The Pillsbury A Mill, known locally as "the one that didn't explode," has languished for years. Its gray, craggy, sagging walls await the right plan, the right moment, the right purpose.
Now a developer wants $2.9 million in tax-increment financing to turn it into housing -- oh, and if the city could issue $65 million in housing revenue bonds, that'd be ducky, too.
If you're thinking you'd like to live in an ancient structure where mustached men once toiled in the hellish heat of a summer afternoon -- a place where the dust was once as thick as a Sahara snowstorm and one errant spark could send everyone to kingdom come in chunk form -- there are some caveats.
The plan for the A Mill: subsidized housing ... for artists.
Hmmm.

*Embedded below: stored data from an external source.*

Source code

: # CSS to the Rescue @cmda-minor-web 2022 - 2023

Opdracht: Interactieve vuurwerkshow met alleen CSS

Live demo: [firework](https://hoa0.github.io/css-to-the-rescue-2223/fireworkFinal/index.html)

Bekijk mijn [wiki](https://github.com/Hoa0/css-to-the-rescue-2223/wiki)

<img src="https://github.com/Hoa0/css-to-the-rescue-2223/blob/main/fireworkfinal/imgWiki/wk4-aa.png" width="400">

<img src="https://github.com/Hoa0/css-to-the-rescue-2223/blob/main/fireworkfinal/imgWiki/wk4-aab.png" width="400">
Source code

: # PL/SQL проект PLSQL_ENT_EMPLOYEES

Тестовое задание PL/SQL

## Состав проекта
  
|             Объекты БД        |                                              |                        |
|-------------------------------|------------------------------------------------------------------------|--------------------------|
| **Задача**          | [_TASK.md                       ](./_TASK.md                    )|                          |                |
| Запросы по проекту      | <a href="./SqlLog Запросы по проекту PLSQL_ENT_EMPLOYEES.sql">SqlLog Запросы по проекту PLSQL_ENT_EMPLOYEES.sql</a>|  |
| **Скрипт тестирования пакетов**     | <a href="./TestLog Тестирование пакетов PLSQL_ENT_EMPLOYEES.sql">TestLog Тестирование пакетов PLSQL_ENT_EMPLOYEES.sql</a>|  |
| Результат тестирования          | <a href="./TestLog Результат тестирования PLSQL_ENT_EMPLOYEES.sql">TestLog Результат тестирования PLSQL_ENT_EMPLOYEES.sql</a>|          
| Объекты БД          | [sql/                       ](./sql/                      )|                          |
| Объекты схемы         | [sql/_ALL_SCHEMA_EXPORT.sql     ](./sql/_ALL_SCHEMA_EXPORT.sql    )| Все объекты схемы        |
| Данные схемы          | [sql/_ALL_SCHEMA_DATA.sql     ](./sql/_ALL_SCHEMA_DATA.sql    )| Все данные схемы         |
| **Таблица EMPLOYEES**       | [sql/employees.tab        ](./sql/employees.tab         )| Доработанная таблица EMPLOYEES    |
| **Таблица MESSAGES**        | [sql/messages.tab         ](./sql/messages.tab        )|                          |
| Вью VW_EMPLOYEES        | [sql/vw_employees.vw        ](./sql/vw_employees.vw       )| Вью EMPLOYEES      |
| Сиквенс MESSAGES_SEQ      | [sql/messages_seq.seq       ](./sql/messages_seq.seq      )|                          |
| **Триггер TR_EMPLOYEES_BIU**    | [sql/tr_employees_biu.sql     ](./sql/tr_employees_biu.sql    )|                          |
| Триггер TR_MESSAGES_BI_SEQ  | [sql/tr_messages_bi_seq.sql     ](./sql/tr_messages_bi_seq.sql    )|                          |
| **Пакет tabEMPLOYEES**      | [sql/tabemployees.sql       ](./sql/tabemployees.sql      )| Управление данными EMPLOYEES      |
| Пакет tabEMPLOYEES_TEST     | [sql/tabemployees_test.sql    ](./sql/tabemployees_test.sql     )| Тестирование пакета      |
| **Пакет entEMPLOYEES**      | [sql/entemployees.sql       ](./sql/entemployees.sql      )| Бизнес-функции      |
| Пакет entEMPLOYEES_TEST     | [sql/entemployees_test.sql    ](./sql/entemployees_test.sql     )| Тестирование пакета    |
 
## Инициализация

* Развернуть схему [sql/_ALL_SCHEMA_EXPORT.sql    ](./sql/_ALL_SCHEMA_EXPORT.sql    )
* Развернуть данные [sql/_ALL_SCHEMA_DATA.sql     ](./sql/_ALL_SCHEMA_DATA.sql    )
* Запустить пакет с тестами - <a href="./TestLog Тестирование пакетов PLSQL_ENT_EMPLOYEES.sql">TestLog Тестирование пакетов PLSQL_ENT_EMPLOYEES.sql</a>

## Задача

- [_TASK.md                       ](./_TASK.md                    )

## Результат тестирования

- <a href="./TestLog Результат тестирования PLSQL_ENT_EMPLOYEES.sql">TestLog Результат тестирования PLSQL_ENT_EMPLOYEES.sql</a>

Downtown used to have lots of colorful, gritty buildings in historic industrial neighborhoods (translation: insect-infested, under-heated warehouses with snowdrifts of asbestos in the hallway), and they were great for artists. They were cheap, they had huge spaces for big projects like "Tetanus Medication," a 6-foot-wide ball of rusty nails.
You weren't supposed to live there, but people did, surviving on hotplate suppers and sponge baths from the communal toilet tank. It was noble and purifying and gave you something to look back on when you sold that severed goat head packed in Lucite to some gullible museum for $465,000.
Cities need incubators like this, but the condo boom meant that affordable quasi-legal artist housing was turned into residences. It's the curious cost of progress: So many people want to live down where the interesting artists live, so the buildings where the artists work are converted into homes. The artists go elsewhere and make that neighborhood interesting. Repeat the process until artists recolonize downtown, which emptied out when it stopped being interesting.